Justia Native American Law Opinion SummariesArticles Posted in Injury Law
Furry v. Miccosukee Tribe of Indians of Florida
Plaintiff-Appellant John Furry, as personal representative of the estate of his daughter Tatiana Furry, appealed a district court’s order granting the Miccosukee Tribe’s motion to dismiss his complaint. He complained that the Miccosukee Tribe violated 18 U.S.C. 1161 and Florida’s dram shop law by knowingly serving excessive amounts of alcohol to his daughter, who then got in her car, drove off while intoxicated, and ended up in a fatal head-on collision with another vehicle on a highway just outside Miami.

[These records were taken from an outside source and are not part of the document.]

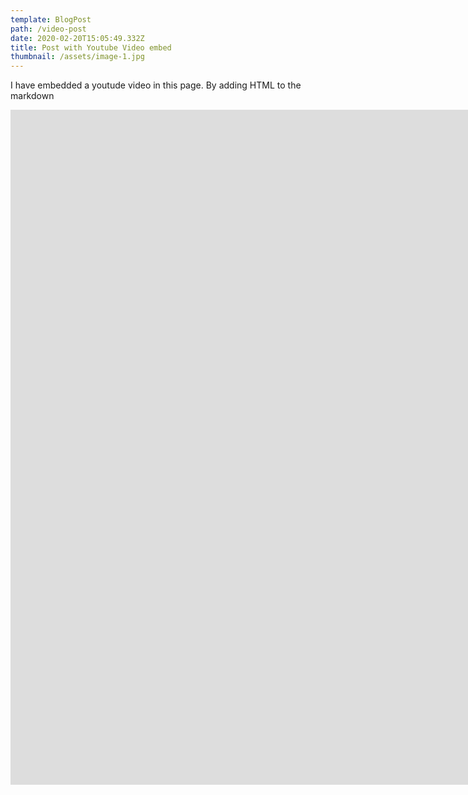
 ```yaml
---
template: BlogPost
path: /video-post
date: 2020-02-20T15:05:49.332Z
title: Post with Youtube Video embed
thumbnail: /assets/image-1.jpg
---
```

I have embedded a youtude video in this page. By adding HTML to the markdown

<iframe width="1920" height="1080" src="https://www.youtube.com/embed/ZZY-Ytrw2co" frameborder="0" allow="accelerometer; autoplay; encrypted-media; gyroscope; picture-in-picture" allowfullscreen></iframe>
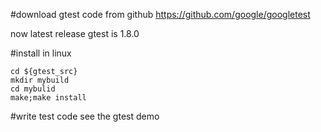 #download gtest code from github
   https://github.com/google/googletest

   now latest release gtest is 1.8.0

#install in linux

   ```
   cd ${gtest_src}
   mkdir mybuild
   cd mybulid
   make;make install
   ```

#write test code
   see the gtest demo
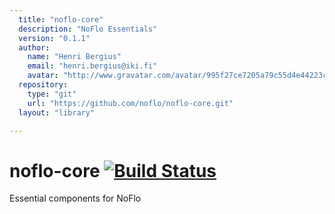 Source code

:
 ```yaml
---
  title: "noflo-core"
  description: "NoFlo Essentials"
  version: "0.1.1"
  author: 
    name: "Henri Bergius"
    email: "henri.bergius@iki.fi"
    avatar: "http://www.gravatar.com/avatar/995f27ce7205a79c55d4e44223cd6de0?s=23"
  repository: 
    type: "git"
    url: "https://github.com/noflo/noflo-core.git"
  layout: "library"

---
```

# noflo-core [![Build Status](https://secure.travis-ci.org/noflo/noflo-core.png?branch=master)](http://travis-ci.org/noflo/noflo-core)

Essential components for NoFlo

The Miccosukee Tribe moved to dismiss the complaint on the jurisdictional ground that it was immune from suit under the doctrine of tribal sovereign immunity. In its order granting the tribe's motion to dismiss, the district court determined that tribal sovereign immunity barred it from entertaining the suit. Upon review, the Eleventh Circuit agreed: "The Supreme Court has made clear that a suit against an Indian tribe is barred unless the tribe has clearly waived its immunity or Congress has expressly and unequivocally abrogated that immunity. [Plaintiff argued] that both of these exceptions have been met here, but these arguments are ultimately without merit." View "Furry v. Miccosukee Tribe of Indians of Florida" on Justia Law
K2 America Corp. v. Roland Oil & Gas. LLC
Plaintiff appealed the dismissal for lack of subject matter jurisdiction of its action against defendant, alleging tort, contract, and state statutory claims and seeking, among other remedies, a constructive trust and declaratory judgment over an oil and gas lease located on allotted land, wherein title to the land was held by the United States in trust for various Indian allottees. At issue was whether the district court had federal jurisdiction. The court held that 28 U.S.C. 1360(b), 28 U.S.C. 1331, and 25 U.S.C. 345 did not grant federal jurisdiction and therefore, plaintiff presented no basis for concluding that the action was within the "limited jurisdiction" of federal courts. Accordingly, the district court properly dismissed the suit based on lack of subject matter jurisdiction and the court did not need to reach any other issues raised by the parties, including exhaustion of tribal remedies. The court noted, however, that its holding did not preclude plaintiff from seeking relief in Blackfeet Tribal Court. View "K2 America Corp. v. Roland Oil & Gas. LLC" on Justia Law
Blatchford v. Alaska Native Tribal Health Co.
Plaintiff sued defendant seeking a declaratory judgment to the effect that defendant's liens were not valid, in whole or in part, where plaintiff received a substantial settlement from her insurer when she suffered serious injuries in a car accident and received extensive health care services from defendant. At issue was whether the district court properly granted summary judgment to defendant because it had a right to recover the money spent on plaintiff's medical care under 25 U.S.C. 1621e. The court reversed and held that section 1621e, which allowed healthcare providers to recover expenses from third-party tortfeasors, relevant insureres, or other third parties, did not apply to the action where defendant sought to enforce a right of recovery against plaintiff to whom it provided services.